● **ACTIVITY**: Across these entries, how many lines contain the word "begin"? Answer with only the number.

##########

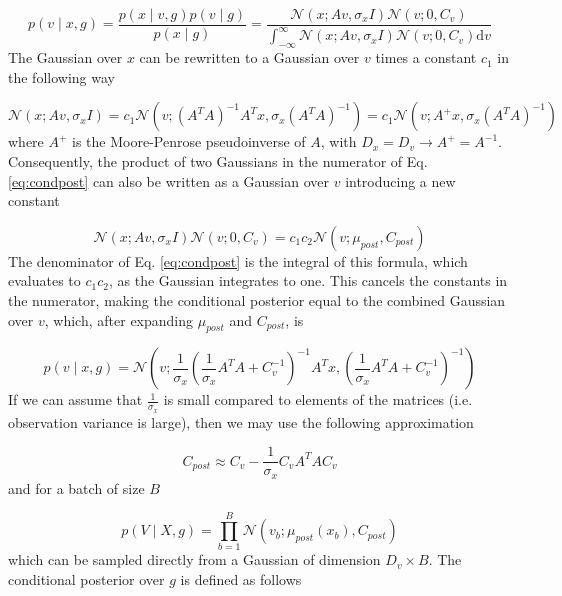\documentclass{paper}
\begin{document}
\begin{equation} \label{eq:condpost}
p(v \mid x,g) = \frac{p(x \mid v,g) p(v \mid g)}{p(x \mid g)} = \frac{\mathcal{N}(x;Av,\sigma_x I) \mathcal{N}(v;0,C_v)}{\int_{-\infty}^{\infty} \mathcal{N}(x;Av,\sigma_x I) \mathcal{N}(v;0,C_v) \mathrm{d}v}
\end{equation}
%
The Gaussian over $x$ can be rewritten to a Gaussian over $v$ times a constant $c_1$ in the following way

\begin{equation} \label{eq:gauss_rewrite1}
\mathcal{N}(x;Av,\sigma_x I) = c_1 \mathcal{N}(v; (A^T A)^{-1} A^T x, \sigma_x (A^T A)^{-1}) = c_1 \mathcal{N}(v; A^{+} x, \sigma_x (A^T A)^{-1})
\end{equation}
%
where $A^{+}$ is the Moore-Penrose pseudoinverse of $A$, with $D_x = D_v \rightarrow A^{+} = A^{-1}$. Consequently, the product of two Gaussians in the numerator of Eq. \ref{eq:condpost} can also be written as a Gaussian over $v$ introducing a new constant

\begin{equation} \label{eq:gauss_rewrite2}
\mathcal{N}(x;Av,\sigma_x I) \mathcal{N}(v;0,C_v) = c_1 c_2 \mathcal{N}(v; \mu_{post},C_{post})
\end{equation}
%
The denominator of Eq. \ref{eq:condpost} is the integral of this formula, which evaluates to $c_1c_2$, as the Gaussian integrates to one. This cancels the constants in the numerator, making the conditional posterior equal to the combined Gaussian over $v$, which, after expanding $\mu_{post}$ and $C_{post}$, is

\begin{equation}
p(v \mid x,g) = \mathcal{N}\left(v; \frac{1}{\sigma_x} \left(\frac{1}{\sigma_x} A^T A + C_v^{-1}\right)^{-1} A^T x, \left(\frac{1}{\sigma_x} A^T A + C_v^{-1}\right)^{-1}\right)
\end{equation}
%
If we can assume that $\frac{1}{\sigma_x}$ is small compared to elements of the matrices (i.e. observation variance is large), then we may use the following approximation

\begin{equation}
C_{post} \approx C_v - \frac{1}{\sigma_x}C_v A^T A C_v
\end{equation}
%
and for a batch of size $B$

\begin{equation}
p(V \mid X,g) = \prod_{b=1}^B \mathcal{N} \left(v_b; \mu_{post}(x_b),C_{post} \right)
\end{equation}
%
which can be sampled directly from a Gaussian of dimension $D_v \times B$. The conditional posterior over $g$ is defined as follows
\end{document}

##########

● **ANSWER SPACE**: 7